= GOAL OF THE EXERCISE =
From the records below, work out how many lines carry the string "vision". Leave out everything but the number.

= GIVEN DATA =
══════
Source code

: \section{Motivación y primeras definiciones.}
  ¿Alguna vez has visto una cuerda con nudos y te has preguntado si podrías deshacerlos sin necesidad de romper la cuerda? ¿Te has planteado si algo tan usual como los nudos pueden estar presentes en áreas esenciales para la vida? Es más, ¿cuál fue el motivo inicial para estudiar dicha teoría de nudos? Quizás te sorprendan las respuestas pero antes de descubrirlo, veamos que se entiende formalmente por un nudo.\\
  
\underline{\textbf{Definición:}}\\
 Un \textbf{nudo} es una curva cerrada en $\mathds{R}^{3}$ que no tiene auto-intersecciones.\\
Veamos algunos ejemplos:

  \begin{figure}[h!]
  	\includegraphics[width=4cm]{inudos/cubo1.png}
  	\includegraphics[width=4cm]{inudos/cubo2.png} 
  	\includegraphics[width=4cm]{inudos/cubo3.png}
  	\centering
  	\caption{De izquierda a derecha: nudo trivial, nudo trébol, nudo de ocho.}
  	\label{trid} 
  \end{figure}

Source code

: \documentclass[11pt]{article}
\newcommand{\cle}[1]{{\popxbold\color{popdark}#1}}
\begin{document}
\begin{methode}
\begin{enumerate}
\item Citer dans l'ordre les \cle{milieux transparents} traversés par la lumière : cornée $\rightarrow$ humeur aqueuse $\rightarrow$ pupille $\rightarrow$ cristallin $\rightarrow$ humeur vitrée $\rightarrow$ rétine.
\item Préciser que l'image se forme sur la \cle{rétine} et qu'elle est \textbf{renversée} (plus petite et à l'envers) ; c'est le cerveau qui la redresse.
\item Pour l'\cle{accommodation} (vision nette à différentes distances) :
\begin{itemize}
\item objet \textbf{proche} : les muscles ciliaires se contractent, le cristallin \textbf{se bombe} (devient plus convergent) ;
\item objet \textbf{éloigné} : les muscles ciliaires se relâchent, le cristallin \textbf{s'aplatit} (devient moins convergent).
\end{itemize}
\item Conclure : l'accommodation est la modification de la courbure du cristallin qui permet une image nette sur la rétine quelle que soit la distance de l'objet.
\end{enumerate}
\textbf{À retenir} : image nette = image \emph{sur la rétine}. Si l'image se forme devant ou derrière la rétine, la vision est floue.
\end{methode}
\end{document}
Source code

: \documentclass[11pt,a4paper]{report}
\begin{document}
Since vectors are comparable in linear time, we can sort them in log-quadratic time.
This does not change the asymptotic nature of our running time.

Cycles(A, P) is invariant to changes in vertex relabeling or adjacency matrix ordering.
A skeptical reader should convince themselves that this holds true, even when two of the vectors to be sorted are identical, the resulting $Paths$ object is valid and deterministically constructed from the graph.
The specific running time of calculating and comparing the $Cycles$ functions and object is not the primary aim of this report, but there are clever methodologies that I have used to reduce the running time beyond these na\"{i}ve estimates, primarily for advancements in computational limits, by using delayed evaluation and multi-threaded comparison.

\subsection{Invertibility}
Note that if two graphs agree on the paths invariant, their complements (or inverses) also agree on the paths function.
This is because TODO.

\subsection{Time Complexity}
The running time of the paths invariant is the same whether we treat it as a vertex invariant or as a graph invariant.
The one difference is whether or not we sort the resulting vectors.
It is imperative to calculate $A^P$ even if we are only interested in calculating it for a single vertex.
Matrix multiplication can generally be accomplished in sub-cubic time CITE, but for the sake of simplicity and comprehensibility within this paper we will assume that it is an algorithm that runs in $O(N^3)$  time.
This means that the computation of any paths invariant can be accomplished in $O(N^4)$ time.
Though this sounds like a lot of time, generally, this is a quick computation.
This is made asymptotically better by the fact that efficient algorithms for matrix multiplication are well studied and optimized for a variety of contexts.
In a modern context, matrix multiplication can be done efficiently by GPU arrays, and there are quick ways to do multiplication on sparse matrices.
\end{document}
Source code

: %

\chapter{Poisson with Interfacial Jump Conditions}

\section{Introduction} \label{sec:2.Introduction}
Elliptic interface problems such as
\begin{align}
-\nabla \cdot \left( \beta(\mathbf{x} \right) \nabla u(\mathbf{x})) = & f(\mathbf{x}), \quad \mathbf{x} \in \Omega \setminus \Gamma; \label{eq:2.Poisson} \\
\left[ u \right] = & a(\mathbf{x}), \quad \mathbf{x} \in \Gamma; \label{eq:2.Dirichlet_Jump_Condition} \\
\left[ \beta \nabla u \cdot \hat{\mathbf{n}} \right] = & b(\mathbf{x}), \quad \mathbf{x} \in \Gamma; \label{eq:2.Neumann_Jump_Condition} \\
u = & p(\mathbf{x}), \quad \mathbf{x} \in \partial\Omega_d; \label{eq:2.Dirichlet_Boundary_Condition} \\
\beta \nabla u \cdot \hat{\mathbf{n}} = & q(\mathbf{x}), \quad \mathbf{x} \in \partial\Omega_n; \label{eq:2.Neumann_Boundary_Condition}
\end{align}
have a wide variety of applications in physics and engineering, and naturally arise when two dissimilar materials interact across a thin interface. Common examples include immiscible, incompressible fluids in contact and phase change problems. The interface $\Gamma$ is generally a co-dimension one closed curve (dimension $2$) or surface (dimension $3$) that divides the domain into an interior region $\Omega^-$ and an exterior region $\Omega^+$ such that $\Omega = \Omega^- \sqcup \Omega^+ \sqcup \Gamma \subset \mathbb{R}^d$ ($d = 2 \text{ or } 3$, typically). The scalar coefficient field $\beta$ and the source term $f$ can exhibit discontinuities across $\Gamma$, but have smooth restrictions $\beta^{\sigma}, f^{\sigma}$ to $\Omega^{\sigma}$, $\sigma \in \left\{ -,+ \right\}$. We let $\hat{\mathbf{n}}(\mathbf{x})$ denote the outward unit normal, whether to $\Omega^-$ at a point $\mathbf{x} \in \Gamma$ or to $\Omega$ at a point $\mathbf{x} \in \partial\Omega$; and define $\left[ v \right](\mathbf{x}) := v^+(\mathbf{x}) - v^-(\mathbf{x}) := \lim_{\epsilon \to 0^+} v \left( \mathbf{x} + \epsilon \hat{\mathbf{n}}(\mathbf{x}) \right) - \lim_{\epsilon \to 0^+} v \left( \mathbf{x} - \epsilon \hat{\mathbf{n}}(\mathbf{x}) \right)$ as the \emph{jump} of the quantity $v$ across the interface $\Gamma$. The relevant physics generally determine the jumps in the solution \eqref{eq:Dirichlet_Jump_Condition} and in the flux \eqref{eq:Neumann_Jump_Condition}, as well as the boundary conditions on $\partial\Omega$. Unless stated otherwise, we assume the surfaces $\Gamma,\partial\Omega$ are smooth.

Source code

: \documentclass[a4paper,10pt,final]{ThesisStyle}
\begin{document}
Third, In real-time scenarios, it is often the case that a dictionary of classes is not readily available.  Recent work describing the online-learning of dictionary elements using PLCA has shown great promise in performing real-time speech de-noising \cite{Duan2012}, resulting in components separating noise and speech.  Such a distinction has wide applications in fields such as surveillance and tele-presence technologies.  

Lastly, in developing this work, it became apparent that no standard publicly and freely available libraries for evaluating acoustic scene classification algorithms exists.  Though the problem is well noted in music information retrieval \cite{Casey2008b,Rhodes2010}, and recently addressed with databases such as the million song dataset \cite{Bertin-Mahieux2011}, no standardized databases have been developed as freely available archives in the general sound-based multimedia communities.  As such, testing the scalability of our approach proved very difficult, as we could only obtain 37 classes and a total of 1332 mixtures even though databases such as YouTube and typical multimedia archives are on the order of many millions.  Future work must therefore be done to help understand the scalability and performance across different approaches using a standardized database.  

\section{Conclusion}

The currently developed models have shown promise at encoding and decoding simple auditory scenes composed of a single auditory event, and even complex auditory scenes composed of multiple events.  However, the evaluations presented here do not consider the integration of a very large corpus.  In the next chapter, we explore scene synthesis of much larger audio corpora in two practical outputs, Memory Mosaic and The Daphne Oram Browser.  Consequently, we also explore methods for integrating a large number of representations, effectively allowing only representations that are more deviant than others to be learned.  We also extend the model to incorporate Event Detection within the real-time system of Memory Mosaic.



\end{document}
══════
= REPLY TO THE EXERCISE =
2